Начало — здесь. Предыдущее — здесь.
Ах, читатель, прости мне эту темноту, мое неумение, неточность выражений — воспоминания нахлынут на меня, и я смущен. Я выглядываю в окно: сейчас глубокая осень, ночь; и ветер в остервенении кружит крупные хлопья первого снега. В свете одинокого фонаря мечущиеся снежинки кажутся звездами, сорвавшимися со своих мест и в обезумевшем небе — хаос пляшущих под ветреную гармонию звезд в ведьминских судорогах уносится влево, и кажется, что этому безумию не будет конца.
С тех пор я уже никогда не видел Смирнова, а ведь он оставил в моей жизни болезненный след.
Ведь вот нынче смешно звучит, а он хотел своим искусством исправить мир, смирить разбушевавшуюся стихию зла, сделать людей счастливыми. И он считал, что у него были для этого данные, — а у него был только талант, но не было сил. В его картинах было огромное напряжение, его краски взывали, его портреты проникали в самую глубину — однако что ж с того?
Но темой его жизни, его единственной картиной было, говорит Лика, «колоссальное полотно» — неведомый шедевр, большой холст, стоящий в дальнем углу мастерской. Я видел эскизы к нему: в зеленовато-фиолетовых трупных тонах к распростертым на земле детям подползали мерзкие тускло светящиеся чудовища. Ужас в беззащитно поднятых тонких ручонках, и слезы в глазах, обреченность и страх, и эти слабые руки, и сведенная смертной мукой плоть, и уверенно наползающая, накатывающая, торжествующая в своей безрассудной бесстрастности мощь отвратительных гадов, и сладострастно выгнутые спины их, и детский плач, и бесполезно поднятые руки, и адский хохот, и молчащие небеса.
Это были очень сильно выполненные эскизы — крупные фигуры во весь лист; экспрессивно-напряженные позы; густые, трагически звучащие краски; и ни одного просвета — ни одного проблеска надежды.
Видно было, что художник имеет, если можно так сказать, колоссальный опыт зла, что он сам весь истерзан и в полной мере выплескивает свою боль, свой ужасающий опыт, приобретенный всей жизнью, на полотно — что он прямо харкает на эти холсты кровью своего сердца и разводит краски горючим лаком своих безудержных слез.

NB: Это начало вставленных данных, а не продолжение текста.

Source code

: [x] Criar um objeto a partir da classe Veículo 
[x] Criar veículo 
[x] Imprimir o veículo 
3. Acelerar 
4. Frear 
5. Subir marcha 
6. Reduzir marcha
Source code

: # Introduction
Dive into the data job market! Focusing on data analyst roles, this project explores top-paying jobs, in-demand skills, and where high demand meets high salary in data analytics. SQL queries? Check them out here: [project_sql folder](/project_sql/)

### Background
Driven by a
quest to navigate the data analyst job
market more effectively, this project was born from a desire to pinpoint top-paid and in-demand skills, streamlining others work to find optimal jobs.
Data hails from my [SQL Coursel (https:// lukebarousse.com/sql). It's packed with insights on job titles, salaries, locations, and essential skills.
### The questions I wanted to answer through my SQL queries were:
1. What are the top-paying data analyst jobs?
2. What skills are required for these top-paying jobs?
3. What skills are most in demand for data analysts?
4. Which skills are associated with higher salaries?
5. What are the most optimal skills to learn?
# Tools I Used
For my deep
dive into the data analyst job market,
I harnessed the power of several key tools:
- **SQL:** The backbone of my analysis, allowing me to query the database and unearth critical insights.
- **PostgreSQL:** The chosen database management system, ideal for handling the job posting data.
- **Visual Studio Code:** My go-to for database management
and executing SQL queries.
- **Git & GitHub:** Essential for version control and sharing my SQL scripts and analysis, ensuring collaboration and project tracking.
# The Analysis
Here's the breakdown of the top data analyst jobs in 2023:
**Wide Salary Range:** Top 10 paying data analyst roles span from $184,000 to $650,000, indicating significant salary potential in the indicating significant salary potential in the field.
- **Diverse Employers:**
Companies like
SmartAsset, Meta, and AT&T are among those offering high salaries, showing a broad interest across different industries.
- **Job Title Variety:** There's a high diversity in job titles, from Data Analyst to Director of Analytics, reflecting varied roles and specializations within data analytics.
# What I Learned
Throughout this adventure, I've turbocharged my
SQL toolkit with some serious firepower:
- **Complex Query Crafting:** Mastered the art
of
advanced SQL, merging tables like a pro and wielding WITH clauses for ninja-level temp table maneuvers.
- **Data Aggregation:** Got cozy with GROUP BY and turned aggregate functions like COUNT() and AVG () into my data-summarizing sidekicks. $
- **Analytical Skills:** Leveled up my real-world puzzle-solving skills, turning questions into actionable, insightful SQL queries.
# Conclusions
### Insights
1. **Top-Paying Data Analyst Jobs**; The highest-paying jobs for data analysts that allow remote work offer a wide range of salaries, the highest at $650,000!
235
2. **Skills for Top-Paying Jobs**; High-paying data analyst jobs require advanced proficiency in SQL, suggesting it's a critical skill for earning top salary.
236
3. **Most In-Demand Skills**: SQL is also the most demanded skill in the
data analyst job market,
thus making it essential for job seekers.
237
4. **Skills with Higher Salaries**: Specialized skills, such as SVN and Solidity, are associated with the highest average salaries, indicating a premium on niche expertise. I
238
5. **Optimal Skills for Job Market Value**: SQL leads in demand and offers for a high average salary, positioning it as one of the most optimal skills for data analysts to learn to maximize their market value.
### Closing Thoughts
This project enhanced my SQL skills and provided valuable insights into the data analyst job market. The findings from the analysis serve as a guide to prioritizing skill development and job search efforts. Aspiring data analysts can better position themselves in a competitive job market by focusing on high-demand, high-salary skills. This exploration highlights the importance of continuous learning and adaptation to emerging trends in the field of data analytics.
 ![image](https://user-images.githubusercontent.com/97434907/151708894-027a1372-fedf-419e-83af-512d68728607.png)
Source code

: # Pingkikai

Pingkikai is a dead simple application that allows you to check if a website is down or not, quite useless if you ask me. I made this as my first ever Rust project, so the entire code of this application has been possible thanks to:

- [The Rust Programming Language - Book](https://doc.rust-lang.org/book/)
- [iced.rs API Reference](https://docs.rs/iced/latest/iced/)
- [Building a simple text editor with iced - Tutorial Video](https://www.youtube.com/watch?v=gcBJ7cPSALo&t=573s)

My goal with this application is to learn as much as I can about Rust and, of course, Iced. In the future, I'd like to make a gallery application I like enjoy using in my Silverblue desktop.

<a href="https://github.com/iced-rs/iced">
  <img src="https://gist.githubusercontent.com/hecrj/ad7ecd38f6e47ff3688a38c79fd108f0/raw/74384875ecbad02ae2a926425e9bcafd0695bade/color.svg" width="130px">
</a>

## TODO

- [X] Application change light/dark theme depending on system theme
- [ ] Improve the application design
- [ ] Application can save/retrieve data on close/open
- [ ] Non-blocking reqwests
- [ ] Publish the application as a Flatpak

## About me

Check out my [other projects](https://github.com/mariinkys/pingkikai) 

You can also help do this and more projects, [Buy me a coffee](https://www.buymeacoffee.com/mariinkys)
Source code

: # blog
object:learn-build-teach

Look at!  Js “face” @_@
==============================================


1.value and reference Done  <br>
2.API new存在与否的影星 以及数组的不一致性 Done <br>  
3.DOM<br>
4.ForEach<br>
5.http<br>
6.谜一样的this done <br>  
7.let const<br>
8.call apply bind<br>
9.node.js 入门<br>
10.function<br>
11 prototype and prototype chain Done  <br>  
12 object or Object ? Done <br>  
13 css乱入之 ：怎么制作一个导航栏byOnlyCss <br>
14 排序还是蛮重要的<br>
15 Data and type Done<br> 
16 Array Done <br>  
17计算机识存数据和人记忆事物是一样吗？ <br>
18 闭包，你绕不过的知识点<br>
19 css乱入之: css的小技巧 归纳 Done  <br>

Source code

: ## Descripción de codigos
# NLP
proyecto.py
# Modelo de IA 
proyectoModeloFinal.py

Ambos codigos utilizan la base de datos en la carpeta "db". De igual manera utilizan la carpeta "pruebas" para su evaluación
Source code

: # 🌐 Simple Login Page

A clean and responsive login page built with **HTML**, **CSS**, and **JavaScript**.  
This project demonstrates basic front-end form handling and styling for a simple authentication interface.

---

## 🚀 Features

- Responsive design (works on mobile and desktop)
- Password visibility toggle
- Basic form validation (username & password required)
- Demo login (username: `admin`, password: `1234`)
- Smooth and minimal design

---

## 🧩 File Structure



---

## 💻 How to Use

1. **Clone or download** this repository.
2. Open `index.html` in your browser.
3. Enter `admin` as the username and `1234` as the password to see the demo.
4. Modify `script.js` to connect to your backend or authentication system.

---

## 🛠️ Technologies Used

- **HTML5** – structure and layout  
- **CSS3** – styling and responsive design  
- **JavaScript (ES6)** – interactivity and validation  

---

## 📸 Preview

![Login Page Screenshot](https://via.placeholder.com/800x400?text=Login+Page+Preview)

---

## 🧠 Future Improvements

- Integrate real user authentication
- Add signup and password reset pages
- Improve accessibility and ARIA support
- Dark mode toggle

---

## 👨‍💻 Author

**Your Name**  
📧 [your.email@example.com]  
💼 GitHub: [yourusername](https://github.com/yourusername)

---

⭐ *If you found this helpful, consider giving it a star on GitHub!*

Но кому в наше время нужна такая живопись, читатель? — мне? вам? самому Смирнову? — никому. Во-первых, если взять хотя бы его натюрморт (я уж не говорю об этих эскизах зла) — вы не решитесь повесить его на стенку в своей комнате, — он будет раздражать и бередить вашу совесть и старые раны, вы станете жить в атмосфере постоянной тревоги, неудовлетворенности, страха — то есть так, как жить нормальному человеку нельзя, да и не нужно вовсе. И постепенно без всяких видимых причин к вам придут болезни — болезни сердца, печени, желудка, головы — вот от этих великолепных овощей, и фруктов, и цветов, кричащих со стены, взывающих к чему-то сокровенному в вас; и как раз оно, это сокровенное, не позволит вам купить картину Смирнова, ибо хочет оно покоя и отдохновения от того, что и так уже переполняет вашу жизнь и прет ребром в ваш уютный мирок, выгороженный таким упорным трудом. Вот и выходит, что никому не нужен был Смирнов.
Но сам-то он не мог — не хотел! — понять, что никому не нужен, — и рвался к людям, и надеялся, что люди поймут его порыв, и натыкался на стены непонимания, и больно ушибался, и оставался один на один со своими картинами, которые, с точки зрения общения, были сплошной ошибкой, ибо никому не были нужны, — и он все больше замыкался в своем одиночестве и никак не мог понять, почему так получается.
И бодрячество его отсюда проистекало, и эта детскость, и пьяное шатание по бульварам, и заискивающее заглядывание в глаза, и шутоватое чтение газет, и шутливое пикирование с Ликой — все. Только, конечно, не стоит делать из людей бог знает что — не буду я ему позировать. Ведь это, пожалуй, он меня подтолкнул к Лике. Если б не этот портрет, не этот взгляд, — возможно, я бы и прошел мимо, не заметив его (этот взгляд), ибо Лика инстинктивно прячет свой взгляд, скрывает его от непосвященных. А Смирнов — профан! Какой же он профан, думал я, он разболтал всем тайну — и только потому, что ему захотелось эту тайну обрамить, — обрамить и подарить всем, — не выйдет, милейший! — первый встречный (не Толик — я) разгадает загадку вашего сфинкса — и все только потому, что вы не умеете хранить тайн.